As regiões mais afetadas pela perda de postos de trabalho foram o Norte e o Nordeste, com Amapá (10,0%), Alagoas (9,2%), Bahia (9,2%), Pernambuco (9,2%) e Piauí (8,9%) liderando o ranking de desocupação. Em contrapartida, estados com maior desenvolvimento econômico, como Santa Catarina (2,7%) e Mato Grosso (3,1%), apresentaram as menores taxas.
O analista do IBGE, William Kratochwill, atribui o cenário à dispensa de trabalhadores temporários, uma prática comum no início do ano, após as contratações de fim de ano. No entanto, a persistência da alta em tantos estados sugere que o mercado de trabalho ainda não tem força para absorver essa mão de obra sazonal.
**Subutilização e Informalidade: Sinais de Alerta**
Além do desemprego aberto, a pesquisa aponta para um alarmante índice de subutilização da força de trabalho, que atingiu 14,3% no país. Esse indicador engloba não apenas os desempregados, mas também aqueles que trabalham menos horas do que gostariam e os que desistiram de procurar emprego. O Piauí (30,4%), Bahia (26,3%) e Alagoas (26,1%) são os estados com os piores índices.
A informalidade também segue como um problema crônico, com 37,3% da população ocupada sem carteira assinada. O Maranhão (57,6%), Pará (56,5%) e Amazonas (53,2%) concentram os maiores percentuais, demonstrando a dificuldade de acesso a empregos formais e com direitos garantidos.
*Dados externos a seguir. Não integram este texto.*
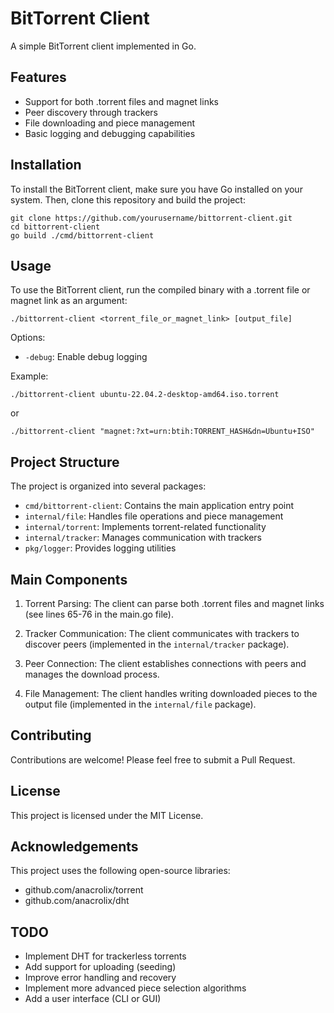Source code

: # BitTorrent Client

A simple BitTorrent client implemented in Go.

## Features

- Support for both .torrent files and magnet links
- Peer discovery through trackers
- File downloading and piece management
- Basic logging and debugging capabilities

## Installation

To install the BitTorrent client, make sure you have Go installed on your system. Then, clone this repository and build the project:

```
git clone https://github.com/yourusername/bittorrent-client.git
cd bittorrent-client
go build ./cmd/bittorrent-client
```

## Usage

To use the BitTorrent client, run the compiled binary with a .torrent file or magnet link as an argument:

```
./bittorrent-client <torrent_file_or_magnet_link> [output_file]
```

Options:
- `-debug`: Enable debug logging

Example:
```
./bittorrent-client ubuntu-22.04.2-desktop-amd64.iso.torrent
```

or

```
./bittorrent-client "magnet:?xt=urn:btih:TORRENT_HASH&dn=Ubuntu+ISO"
```

## Project Structure

The project is organized into several packages:

- `cmd/bittorrent-client`: Contains the main application entry point
- `internal/file`: Handles file operations and piece management
- `internal/torrent`: Implements torrent-related functionality
- `internal/tracker`: Manages communication with trackers
- `pkg/logger`: Provides logging utilities

## Main Components

1. Torrent Parsing: The client can parse both .torrent files and magnet links (see lines 65-76 in the main.go file).

2. Tracker Communication: The client communicates with trackers to discover peers (implemented in the `internal/tracker` package).

3. Peer Connection: The client establishes connections with peers and manages the download process.

4. File Management: The client handles writing downloaded pieces to the output file (implemented in the `internal/file` package).

## Contributing

Contributions are welcome! Please feel free to submit a Pull Request.

## License

This project is licensed under the MIT License.

## Acknowledgements

This project uses the following open-source libraries:
- github.com/anacrolix/torrent
- github.com/anacrolix/dht

## TODO

- Implement DHT for trackerless torrents
- Add support for uploading (seeding)
- Improve error handling and recovery
- Implement more advanced piece selection algorithms
- Add a user interface (CLI or GUI)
**Mulheres e Pretos/Pardos Sentem Mais o Impacto**
A desigualdade no mercado de trabalho se manifesta nos dados de desocupação por sexo e raça. As mulheres continuam em desvantagem, com taxa de desocupação de 7,3%, contra 5,1% dos homens. A população preta (7,6%) e parda (6,8%) também enfrenta maiores dificuldades em encontrar trabalho quando comparada à população branca (4,9%).
A falta de escolaridade também se reflete na empregabilidade. Pessoas com ensino médio incompleto apresentaram a maior taxa de desocupação (10,8%), seguida por aqueles com ensino superior incompleto (7,0%).
**Rendimento Médio Estável, Mas Pouco para a Maioria**
Apesar do cenário desafiador, o rendimento médio real dos trabalhadores se manteve estável em R$ 3.722 no primeiro trimestre de 2026. No entanto, a análise por região revela disparidades: o Nordeste (R$ 2.616) e o Centro-Oeste (R$ 4.379) foram as únicas regiões com expansão do rendimento.
A massa de rendimento médio real, que representa o total de salários pagos no país, registrou estabilidade em relação ao trimestre anterior e aumento frente ao mesmo período de 2025. Contudo, o baixo rendimento médio no Nordeste evidencia que a maior parte da população ainda vive em condições de vulnerabilidade econômica, mesmo com a estabilidade geral.